And fine he’s not entirely unattractive either. But sitting next to Grandmaster Skywalker whom she is still not entirely convinced is not a mind reader is neither the time nor the place to confront these mounting pressures.

“The padawan trials are coming up, are you nervous?” He looks up at her earnestly when he ends the impasse.

“Of course,” Rey silently thanks him for summoning her from her dangerous thoughts.

“Hah! Don’t be. Ben doesn’t take padawan learners, so you’ll dodge that bullet if that’s what has you so wound tight,” He laughs when he says it, but a part of it sounds forced.

“Oh,” Rey feels her stomach drop in disappointment for a reason she can’t even explain. She should be relieved, but she isn’t. As if he can sense it, Grandmaster Skywalker heaves a heavy sign and answers her unspoken question.

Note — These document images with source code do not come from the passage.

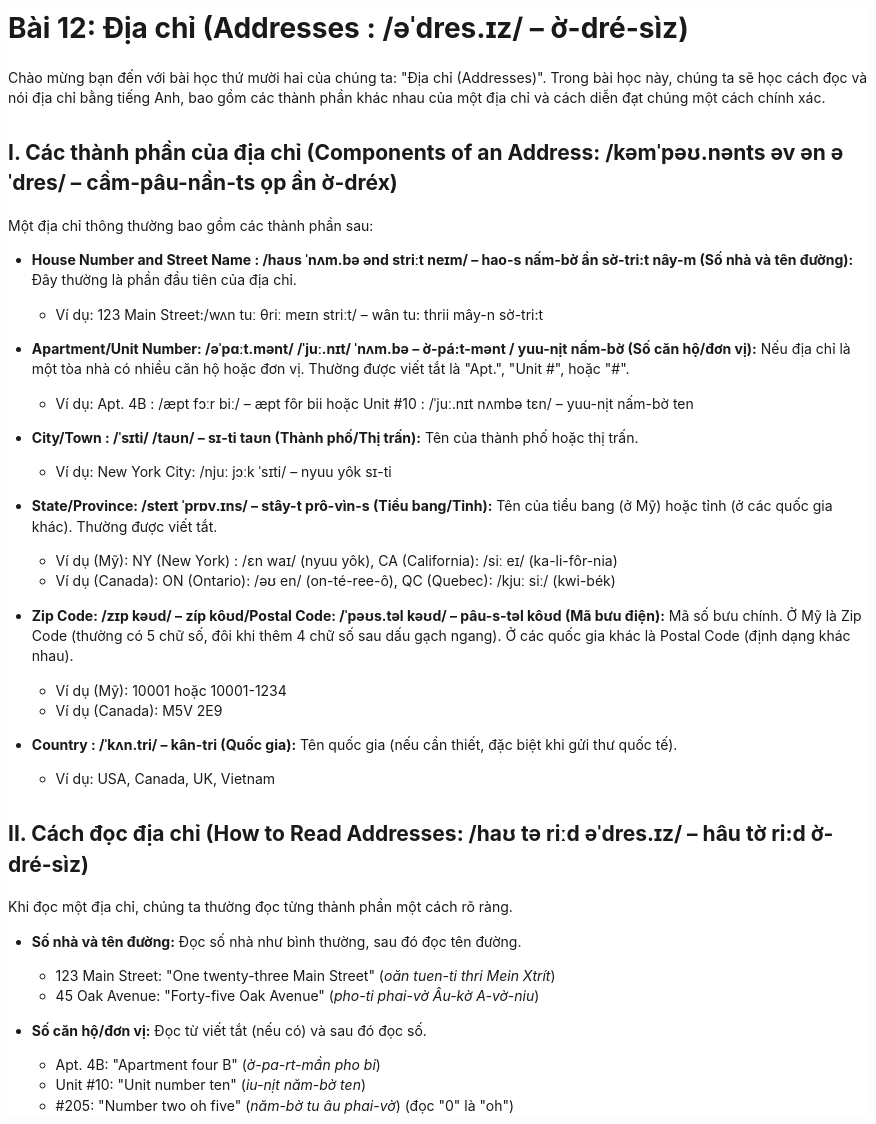 # Bài 12: Địa chỉ (Addresses : /əˈdres.ɪz/ – ờ-dré-sìz)

Chào mừng bạn đến với bài học thứ mười hai của chúng ta: "Địa chỉ (Addresses)". Trong bài học này, chúng ta sẽ học cách đọc và nói địa chỉ bằng tiếng Anh, bao gồm các thành phần khác nhau của một địa chỉ và cách diễn đạt chúng một cách chính xác.

## I. Các thành phần của địa chỉ (Components of an Address: /kəmˈpəʊ.nənts əv ən əˈdres/ – cầm-pâu-nần-ts ọp ần ờ-dréx)

Một địa chỉ thông thường bao gồm các thành phần sau:

* **House Number and Street Name : /haʊs ˈnʌm.bə ənd striːt neɪm/ – hao-s nấm-bờ ần sờ-tri:t nây-m (Số nhà và tên đường):** Đây thường là phần đầu tiên của địa chỉ.
    * Ví dụ: 123 Main Street:/wʌn tuː θriː meɪn striːt/ – wân tu: thrii mây-n sờ-tri:t

* **Apartment/Unit Number: /əˈpɑːt.mənt/ /ˈjuː.nɪt/ ˈnʌm.bə – ờ-pá:t-mənt / yuu-nịt nấm-bờ (Số căn hộ/đơn vị):** Nếu địa chỉ là một tòa nhà có nhiều căn hộ hoặc đơn vị. Thường được viết tắt là "Apt.", "Unit #", hoặc "#".
    * Ví dụ: Apt. 4B : /æpt fɔːr biː/ – æpt fôr bii hoặc Unit #10 : /ˈjuː.nɪt nʌmbə tɛn/ – yuu-nịt nấm-bờ ten

* **City/Town : /ˈsɪti/ /taʊn/ – sɪ-ti taʊn (Thành phố/Thị trấn):** Tên của thành phố hoặc thị trấn.
    * Ví dụ: New York City: /njuː jɔːk ˈsɪti/ – nyuu yôk sɪ-ti

* **State/Province: /steɪt ˈprɒv.ɪns/ – stây-t prô-vìn-s (Tiểu bang/Tỉnh):** Tên của tiểu bang (ở Mỹ) hoặc tỉnh (ở các quốc gia khác). Thường được viết tắt.
    * Ví dụ (Mỹ): NY (New York) : /ɛn waɪ/ (nyuu yôk), CA (California): /siː eɪ/ (ka-li-fôr-nia)
    * Ví dụ (Canada): ON (Ontario): /əʊ en/ (on-té-ree-ô), QC (Quebec): /kjuː siː/ (kwi-bék)

* **Zip Code: /zɪp kəʊd/ – zíp kôʊd/Postal Code: /ˈpəʊs.təl kəʊd/ – pâu-s-təl kôʊd (Mã bưu điện):** Mã số bưu chính. Ở Mỹ là Zip Code (thường có 5 chữ số, đôi khi thêm 4 chữ số sau dấu gạch ngang). Ở các quốc gia khác là Postal Code (định dạng khác nhau).
    * Ví dụ (Mỹ): 10001 hoặc 10001-1234
    * Ví dụ (Canada): M5V 2E9

* **Country : /ˈkʌn.tri/ – kân-tri (Quốc gia):** Tên quốc gia (nếu cần thiết, đặc biệt khi gửi thư quốc tế).
    * Ví dụ: USA, Canada, UK, Vietnam

## II. Cách đọc địa chỉ (How to Read Addresses: /haʊ tə riːd əˈdres.ɪz/ – hâu tờ ri:d ờ-dré-sìz)

Khi đọc một địa chỉ, chúng ta thường đọc từng thành phần một cách rõ ràng.

* **Số nhà và tên đường:** Đọc số nhà như bình thường, sau đó đọc tên đường.
    * 123 Main Street: "One twenty-three Main Street" (*oăn tuen-ti thri Mein Xtrít*)
    * 45 Oak Avenue: "Forty-five Oak Avenue" (*pho-ti phai-vờ Âu-kờ A-vờ-niu*)

* **Số căn hộ/đơn vị:** Đọc từ viết tắt (nếu có) và sau đó đọc số.
    * Apt. 4B: "Apartment four B" (*ờ-pa-rt-mần pho bi*)
    * Unit #10: "Unit number ten" (*iu-nịt năm-bờ ten*)
    * #205: "Number two oh five" (*năm-bờ tu âu phai-vờ*) (đọc "0" là "oh")
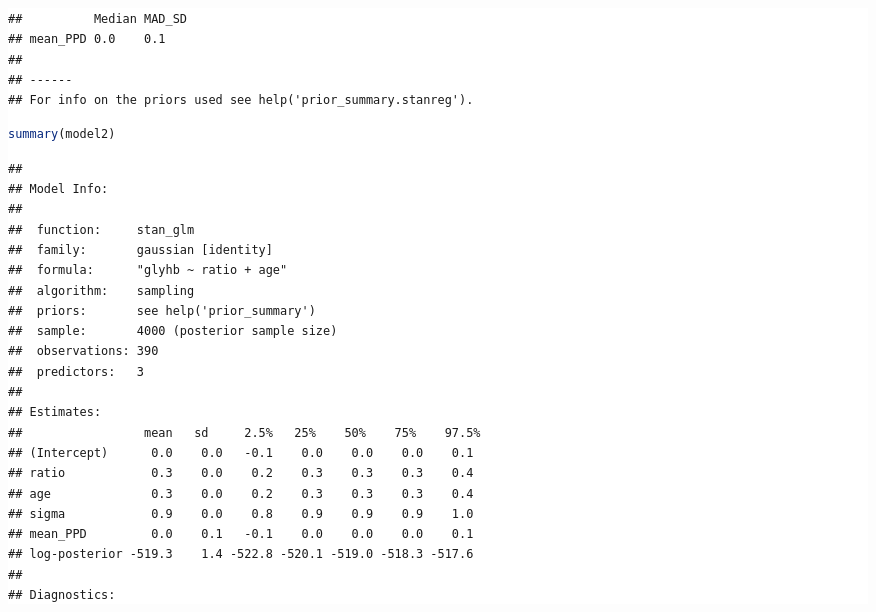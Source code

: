     ##          Median MAD_SD
    ## mean_PPD 0.0    0.1   
    ## 
    ## ------
    ## For info on the priors used see help('prior_summary.stanreg').

``` r
summary(model2)
```

    ## 
    ## Model Info:
    ## 
    ##  function:     stan_glm
    ##  family:       gaussian [identity]
    ##  formula:      "glyhb ~ ratio + age"
    ##  algorithm:    sampling
    ##  priors:       see help('prior_summary')
    ##  sample:       4000 (posterior sample size)
    ##  observations: 390
    ##  predictors:   3
    ## 
    ## Estimates:
    ##                 mean   sd     2.5%   25%    50%    75%    97.5%
    ## (Intercept)      0.0    0.0   -0.1    0.0    0.0    0.0    0.1 
    ## ratio            0.3    0.0    0.2    0.3    0.3    0.3    0.4 
    ## age              0.3    0.0    0.2    0.3    0.3    0.3    0.4 
    ## sigma            0.9    0.0    0.8    0.9    0.9    0.9    1.0 
    ## mean_PPD         0.0    0.1   -0.1    0.0    0.0    0.0    0.1 
    ## log-posterior -519.3    1.4 -522.8 -520.1 -519.0 -518.3 -517.6 
    ## 
    ## Diagnostics:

“It seems he doesn’t see the value in company and mentorship. It’s been five years since he faced the trials and took the title of Master, and he has never trained anyone. Breaks my heart, really. I try to make light of the situation, I tease him and call him my padawan learner still all the time. It’s a trivial effort; there’s never been any getting through to him once his mind has been made up. The boy is brilliant—driven, despite his flaws. But so are you, child. Why I’d take you on as my apprentice if I had the time!” He starts laughing to lighten the mood.

“I don’t think I will be picked, honestly. I’m just too old. But that’s okay, I will learn to be a Jedi on my own, in the continuing education classes,” Rey tries not to sound too unsure of herself in the presence of the Grandmaster, but doesn’t see a point in lying to him when he will see the truth for himself soon enough.

“Hah! You sound just like Ben. Always thinking he needed to do things on his own, without anyone’s support. You know, he was twenty when he became my apprentice.”

“Really?”

“Really. While it is always best to believe in one’s self, a little help from others can be a great blessing. There is nothing wrong with letting the people who love you, help you. Not that I love you, I just met you!” Grandmaster Luke smiles encouragingly and Rey lets out a breath she hadn’t known she’d been holding and yields a chuckle before he goes on.

“Work hard, be yourself, and any master would be lucky to have you,” He grazes his fingers over the bud in his hand and Rey eyes the soft green petals, mesmerized as they unfurl before her eyes. “The flowers that bloom the latest are often the most beautiful.”  
  
“Thank you, Grandmaster Skywalker.”

“Call me Luke.”


	8. Tides

**Notes for the Chapter:**

> 2 years later: I'm back on my bullshit

 

Ben is everywhere that Rey is.    
  
The harmonic resonance of his thrumming presence in The Force becomes a constant murmur at the edges of her awareness, and it seems that he’s never too far away to feel. At first she strains against it, like a pebble lodged in her shoe. Now, she accepts it as standard, the way she accepts the sound of her own breathing, as though without it she’d feel departed.    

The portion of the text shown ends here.